■ TASK TO CARRY OUT
From the records below, extract only the lines running from the line with "## Community Feedback" to the line with "feedback via twitter", both lines included, reproducing them exactly.

MATERIAL PROVIDED START

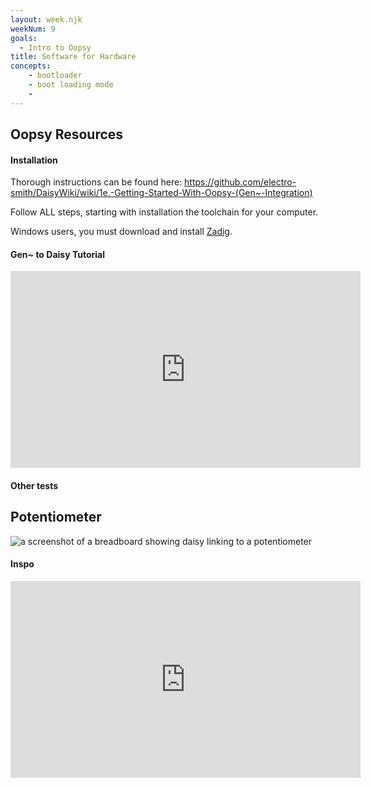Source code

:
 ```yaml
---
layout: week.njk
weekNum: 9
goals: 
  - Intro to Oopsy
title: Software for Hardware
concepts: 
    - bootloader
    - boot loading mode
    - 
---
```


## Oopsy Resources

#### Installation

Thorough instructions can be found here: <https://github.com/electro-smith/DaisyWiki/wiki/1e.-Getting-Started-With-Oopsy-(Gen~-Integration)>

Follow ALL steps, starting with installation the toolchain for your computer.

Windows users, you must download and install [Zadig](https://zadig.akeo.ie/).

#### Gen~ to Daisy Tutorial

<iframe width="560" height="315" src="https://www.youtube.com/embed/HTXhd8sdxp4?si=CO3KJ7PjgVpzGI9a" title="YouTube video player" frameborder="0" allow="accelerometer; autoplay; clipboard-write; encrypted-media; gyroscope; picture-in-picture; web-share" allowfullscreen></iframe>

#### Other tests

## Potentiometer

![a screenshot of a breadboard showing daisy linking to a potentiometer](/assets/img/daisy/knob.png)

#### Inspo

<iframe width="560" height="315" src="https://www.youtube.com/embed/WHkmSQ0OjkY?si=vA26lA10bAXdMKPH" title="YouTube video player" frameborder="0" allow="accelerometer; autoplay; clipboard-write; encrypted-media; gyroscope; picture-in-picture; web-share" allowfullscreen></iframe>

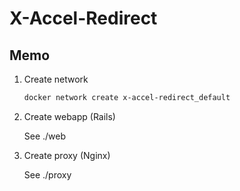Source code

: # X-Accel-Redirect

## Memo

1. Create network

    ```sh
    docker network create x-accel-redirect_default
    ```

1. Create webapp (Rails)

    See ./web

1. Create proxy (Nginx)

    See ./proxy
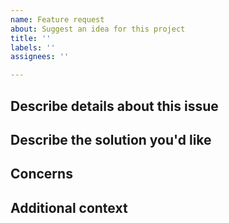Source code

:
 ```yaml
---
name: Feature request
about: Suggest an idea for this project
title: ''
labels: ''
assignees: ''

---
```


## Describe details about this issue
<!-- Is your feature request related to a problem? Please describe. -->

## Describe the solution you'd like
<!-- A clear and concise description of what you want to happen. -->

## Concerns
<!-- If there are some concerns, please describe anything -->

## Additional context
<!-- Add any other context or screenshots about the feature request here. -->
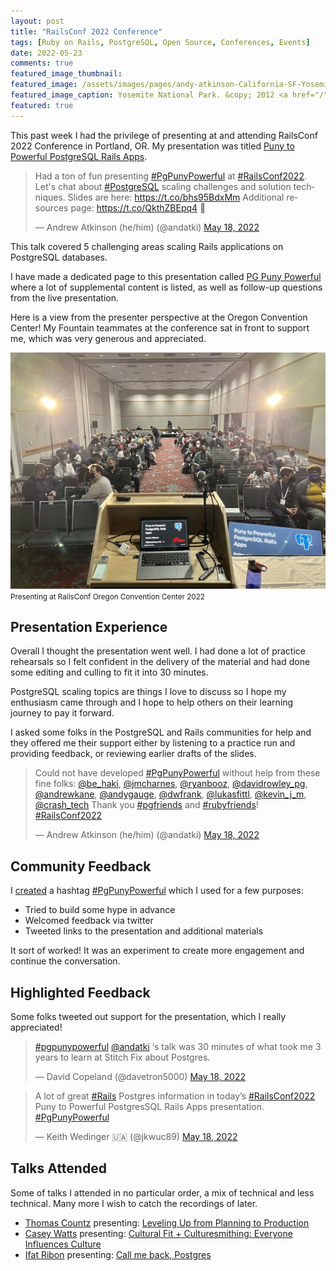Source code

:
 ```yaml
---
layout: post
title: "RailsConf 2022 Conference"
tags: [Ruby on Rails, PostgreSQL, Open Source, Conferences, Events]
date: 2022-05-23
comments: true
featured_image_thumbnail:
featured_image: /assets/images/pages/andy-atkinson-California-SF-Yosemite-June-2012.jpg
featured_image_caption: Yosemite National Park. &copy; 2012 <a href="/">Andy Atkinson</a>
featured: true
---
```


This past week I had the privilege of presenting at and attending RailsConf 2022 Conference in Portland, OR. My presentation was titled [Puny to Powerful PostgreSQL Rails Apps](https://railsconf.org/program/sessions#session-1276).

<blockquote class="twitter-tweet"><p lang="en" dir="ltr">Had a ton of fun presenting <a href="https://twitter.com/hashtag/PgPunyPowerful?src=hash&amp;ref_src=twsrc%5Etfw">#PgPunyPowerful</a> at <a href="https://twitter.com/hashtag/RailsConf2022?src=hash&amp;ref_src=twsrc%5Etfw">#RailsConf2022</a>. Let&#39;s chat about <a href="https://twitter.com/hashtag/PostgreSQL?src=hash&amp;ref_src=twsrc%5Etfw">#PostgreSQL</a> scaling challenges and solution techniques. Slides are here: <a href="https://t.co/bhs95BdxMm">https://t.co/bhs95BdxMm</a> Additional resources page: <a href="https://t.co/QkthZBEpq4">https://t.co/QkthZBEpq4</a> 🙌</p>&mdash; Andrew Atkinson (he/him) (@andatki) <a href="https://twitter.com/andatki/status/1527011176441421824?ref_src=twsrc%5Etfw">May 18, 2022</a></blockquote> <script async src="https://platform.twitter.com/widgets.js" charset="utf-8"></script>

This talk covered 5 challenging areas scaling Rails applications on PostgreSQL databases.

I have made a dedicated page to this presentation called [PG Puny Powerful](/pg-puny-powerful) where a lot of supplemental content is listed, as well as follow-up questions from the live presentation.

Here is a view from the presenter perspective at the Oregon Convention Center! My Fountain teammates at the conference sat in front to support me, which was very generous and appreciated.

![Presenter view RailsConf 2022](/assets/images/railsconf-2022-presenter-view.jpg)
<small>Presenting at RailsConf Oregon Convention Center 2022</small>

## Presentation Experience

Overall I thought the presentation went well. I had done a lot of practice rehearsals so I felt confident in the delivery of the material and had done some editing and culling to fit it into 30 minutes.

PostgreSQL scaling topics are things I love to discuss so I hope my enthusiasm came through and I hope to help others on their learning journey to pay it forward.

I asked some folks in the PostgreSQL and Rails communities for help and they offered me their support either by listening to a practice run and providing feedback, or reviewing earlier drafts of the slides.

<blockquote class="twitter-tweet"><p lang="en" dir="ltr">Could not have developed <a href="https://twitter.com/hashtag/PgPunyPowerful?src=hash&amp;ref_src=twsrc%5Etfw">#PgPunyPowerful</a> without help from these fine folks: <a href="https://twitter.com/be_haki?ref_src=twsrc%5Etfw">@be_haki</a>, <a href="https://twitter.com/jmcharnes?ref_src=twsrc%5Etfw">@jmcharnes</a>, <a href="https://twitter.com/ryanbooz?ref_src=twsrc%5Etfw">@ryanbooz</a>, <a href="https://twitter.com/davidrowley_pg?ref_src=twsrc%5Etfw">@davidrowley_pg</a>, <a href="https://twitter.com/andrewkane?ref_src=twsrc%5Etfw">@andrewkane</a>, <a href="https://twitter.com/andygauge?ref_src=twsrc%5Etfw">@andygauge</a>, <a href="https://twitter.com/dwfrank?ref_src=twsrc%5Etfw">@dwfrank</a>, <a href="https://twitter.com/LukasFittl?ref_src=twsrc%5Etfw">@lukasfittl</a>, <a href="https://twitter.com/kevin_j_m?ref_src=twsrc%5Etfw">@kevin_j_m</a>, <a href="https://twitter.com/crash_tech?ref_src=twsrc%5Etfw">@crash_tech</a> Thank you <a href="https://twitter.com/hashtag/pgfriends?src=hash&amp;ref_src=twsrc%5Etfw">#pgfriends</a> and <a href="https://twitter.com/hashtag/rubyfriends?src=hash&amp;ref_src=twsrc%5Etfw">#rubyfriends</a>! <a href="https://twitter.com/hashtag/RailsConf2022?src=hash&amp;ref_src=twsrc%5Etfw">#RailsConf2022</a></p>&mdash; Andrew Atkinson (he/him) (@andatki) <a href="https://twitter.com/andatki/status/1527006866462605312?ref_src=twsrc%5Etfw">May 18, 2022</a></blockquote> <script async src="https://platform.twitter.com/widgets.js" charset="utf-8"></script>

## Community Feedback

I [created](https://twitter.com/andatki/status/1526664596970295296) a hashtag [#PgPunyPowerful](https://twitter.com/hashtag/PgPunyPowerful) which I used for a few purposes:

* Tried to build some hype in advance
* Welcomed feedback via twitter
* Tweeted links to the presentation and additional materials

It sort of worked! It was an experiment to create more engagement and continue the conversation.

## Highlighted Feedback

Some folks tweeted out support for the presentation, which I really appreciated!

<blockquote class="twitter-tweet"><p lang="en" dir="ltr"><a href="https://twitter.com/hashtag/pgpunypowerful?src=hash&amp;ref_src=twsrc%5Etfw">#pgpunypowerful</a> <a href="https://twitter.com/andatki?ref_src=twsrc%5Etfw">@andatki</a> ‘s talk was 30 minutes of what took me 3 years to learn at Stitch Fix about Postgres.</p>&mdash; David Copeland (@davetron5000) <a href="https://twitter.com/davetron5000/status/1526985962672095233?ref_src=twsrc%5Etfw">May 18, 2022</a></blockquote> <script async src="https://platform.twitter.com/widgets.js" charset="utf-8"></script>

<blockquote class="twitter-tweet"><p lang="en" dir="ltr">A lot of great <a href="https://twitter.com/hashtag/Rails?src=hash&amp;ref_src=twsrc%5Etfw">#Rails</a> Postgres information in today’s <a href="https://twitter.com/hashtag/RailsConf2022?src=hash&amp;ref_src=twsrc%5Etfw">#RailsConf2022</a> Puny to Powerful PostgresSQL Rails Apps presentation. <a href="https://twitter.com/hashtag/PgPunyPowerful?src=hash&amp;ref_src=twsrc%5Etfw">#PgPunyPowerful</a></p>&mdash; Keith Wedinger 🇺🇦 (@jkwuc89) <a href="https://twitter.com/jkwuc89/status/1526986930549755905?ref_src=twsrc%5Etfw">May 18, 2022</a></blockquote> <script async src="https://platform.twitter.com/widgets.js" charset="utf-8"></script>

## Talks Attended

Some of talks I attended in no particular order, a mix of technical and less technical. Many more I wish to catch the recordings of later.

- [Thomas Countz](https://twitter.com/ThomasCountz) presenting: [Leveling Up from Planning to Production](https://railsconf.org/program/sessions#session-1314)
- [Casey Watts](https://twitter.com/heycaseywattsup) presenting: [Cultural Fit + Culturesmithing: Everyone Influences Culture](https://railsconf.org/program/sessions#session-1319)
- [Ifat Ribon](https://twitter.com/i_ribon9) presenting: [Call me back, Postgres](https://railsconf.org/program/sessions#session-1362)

MATERIAL PROVIDED END
MATERIAL PROVIDED START

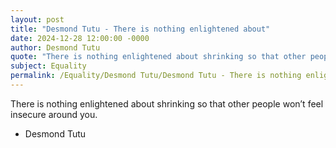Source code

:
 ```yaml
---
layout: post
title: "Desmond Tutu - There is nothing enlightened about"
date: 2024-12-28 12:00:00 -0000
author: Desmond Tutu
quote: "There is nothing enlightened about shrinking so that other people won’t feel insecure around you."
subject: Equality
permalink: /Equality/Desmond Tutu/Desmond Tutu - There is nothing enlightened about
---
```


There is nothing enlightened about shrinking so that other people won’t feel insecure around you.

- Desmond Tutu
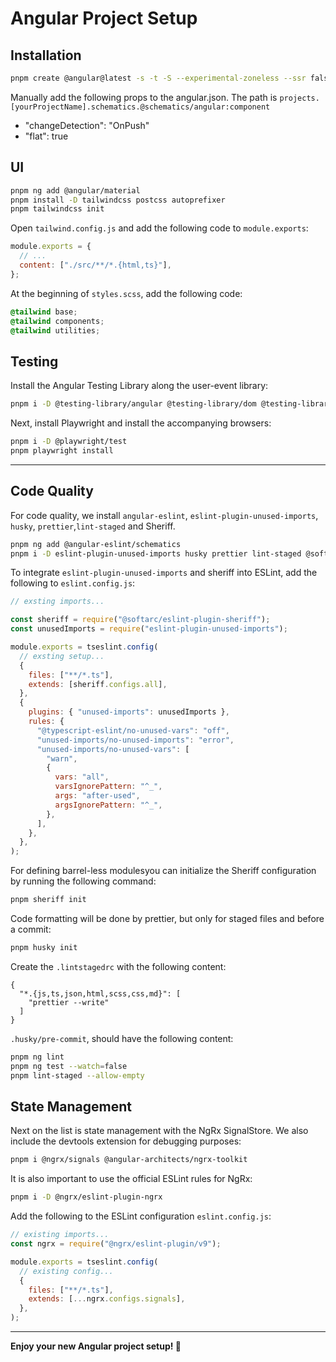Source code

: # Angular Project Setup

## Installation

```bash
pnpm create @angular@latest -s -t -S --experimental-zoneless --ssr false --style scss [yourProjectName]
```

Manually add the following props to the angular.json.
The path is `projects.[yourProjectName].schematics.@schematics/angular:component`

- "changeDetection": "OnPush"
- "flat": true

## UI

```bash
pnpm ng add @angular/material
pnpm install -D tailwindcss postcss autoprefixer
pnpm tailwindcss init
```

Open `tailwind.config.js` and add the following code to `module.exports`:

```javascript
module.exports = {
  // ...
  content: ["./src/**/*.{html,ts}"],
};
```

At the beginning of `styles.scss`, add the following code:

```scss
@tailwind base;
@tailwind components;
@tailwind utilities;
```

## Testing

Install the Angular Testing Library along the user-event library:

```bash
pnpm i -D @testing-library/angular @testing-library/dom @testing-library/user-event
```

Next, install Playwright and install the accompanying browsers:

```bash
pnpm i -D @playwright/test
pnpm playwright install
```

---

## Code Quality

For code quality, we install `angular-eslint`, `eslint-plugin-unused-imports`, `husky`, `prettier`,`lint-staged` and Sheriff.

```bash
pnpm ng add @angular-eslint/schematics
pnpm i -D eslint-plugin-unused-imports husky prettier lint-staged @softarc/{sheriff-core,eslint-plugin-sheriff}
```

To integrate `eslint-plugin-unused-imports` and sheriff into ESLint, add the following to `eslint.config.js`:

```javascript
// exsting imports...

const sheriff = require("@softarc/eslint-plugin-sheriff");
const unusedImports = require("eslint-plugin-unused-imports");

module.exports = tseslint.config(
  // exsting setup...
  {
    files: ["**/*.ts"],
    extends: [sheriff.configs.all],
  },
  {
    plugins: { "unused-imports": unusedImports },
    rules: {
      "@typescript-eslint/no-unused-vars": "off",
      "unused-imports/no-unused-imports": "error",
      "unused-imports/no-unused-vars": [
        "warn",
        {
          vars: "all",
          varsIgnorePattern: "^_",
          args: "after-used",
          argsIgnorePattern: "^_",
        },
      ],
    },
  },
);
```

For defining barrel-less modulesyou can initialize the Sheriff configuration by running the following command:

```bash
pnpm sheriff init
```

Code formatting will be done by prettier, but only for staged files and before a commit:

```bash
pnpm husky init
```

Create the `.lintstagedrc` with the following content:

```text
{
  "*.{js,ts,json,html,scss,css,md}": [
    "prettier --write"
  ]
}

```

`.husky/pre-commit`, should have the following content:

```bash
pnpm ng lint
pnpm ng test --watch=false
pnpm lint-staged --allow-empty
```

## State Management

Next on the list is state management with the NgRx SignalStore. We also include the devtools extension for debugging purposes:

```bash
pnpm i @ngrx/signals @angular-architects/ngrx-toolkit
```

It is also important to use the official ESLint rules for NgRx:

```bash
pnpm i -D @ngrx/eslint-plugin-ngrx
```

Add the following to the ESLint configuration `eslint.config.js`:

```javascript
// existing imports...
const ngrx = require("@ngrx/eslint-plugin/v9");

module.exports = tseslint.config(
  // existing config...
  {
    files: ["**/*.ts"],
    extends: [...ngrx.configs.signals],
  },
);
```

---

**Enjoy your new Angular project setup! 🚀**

MATERIAL PROVIDED END

■ WRITTEN REPLY
## Community Feedback

I [created](https://twitter.com/andatki/status/1526664596970295296) a hashtag [#PgPunyPowerful](https://twitter.com/hashtag/PgPunyPowerful) which I used for a few purposes:

* Tried to build some hype in advance
* Welcomed feedback via twitter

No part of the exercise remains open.